Irish Film Institute -Tape

Tape

Ten years after establishing himself as one of the most distinctive voices in independent American cinema with Slacker, Richard Linklater directed two very different movies that consolidate his reputation for innovation. The experimental Waking Life (shown in the last IFC programme) combined a new form of animation with the free-flowing philosophical musings of Slacker. With Tape, Linklater has tackled a one-act play whose claustrophobic setting is a small motel room, where three former college pals are reunited and confront a dark episode from the past. It’s the kind of ‘theatre on film’ piece that rarely works, but Linklater has succeeded where so many other filmmakers have failed.
That success is due in large part to a trio of excellent actors (Ethan Hawke, Robert Sean Leonard, Uma Thurman), but the piece is also enlivened by the director’s telling use of the flexibility and intimacy that’s possible when filming with small digital cameras. Getting close to his actors, who embody their characters without any showy theatrics, Linklater cuts right to the heart of Stephen Belber’s play, which explores the façades people construct to hide true feelings and unpleasant realities.
In another excellent turn for Linklater, Hawke excels as Vince, an impulsive thirty-something drug dealer who arranges to meet his old friend John (Leonard), ostensibly to celebrate the latter’s success as a tyro filmmaker.
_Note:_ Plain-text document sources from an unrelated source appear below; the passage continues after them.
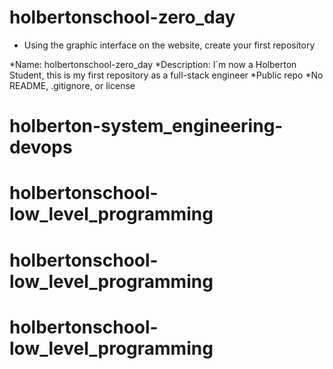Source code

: # holbertonschool-zero_day

- Using the graphic interface on the website, create your first repository

*Name: holbertonschool-zero_day
*Description: I´m now a Holberton Student, this is my first repository as a full-stack engineer 
*Public repo
*No README, .gitignore, or license 
# holberton-system_engineering-devops
# holbertonschool-low_level_programming
# holbertonschool-low_level_programming
# holbertonschool-low_level_programming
However, as they crack open beer cans and reminisce, it soon becomes clear that Vince has more sinister motives. Secretly taping their conversation, he forces John to confess to committing what amounts to a date rape, and then arranges for a confrontation with the victim. It would be wrong to reveal any more of the plot, but the tables are turned more than once as the trio tear into each other’s motivations in this remarkable character study. Ralph West.
U.S.A., 2001. Colour. Dolby stereo. 86 mins.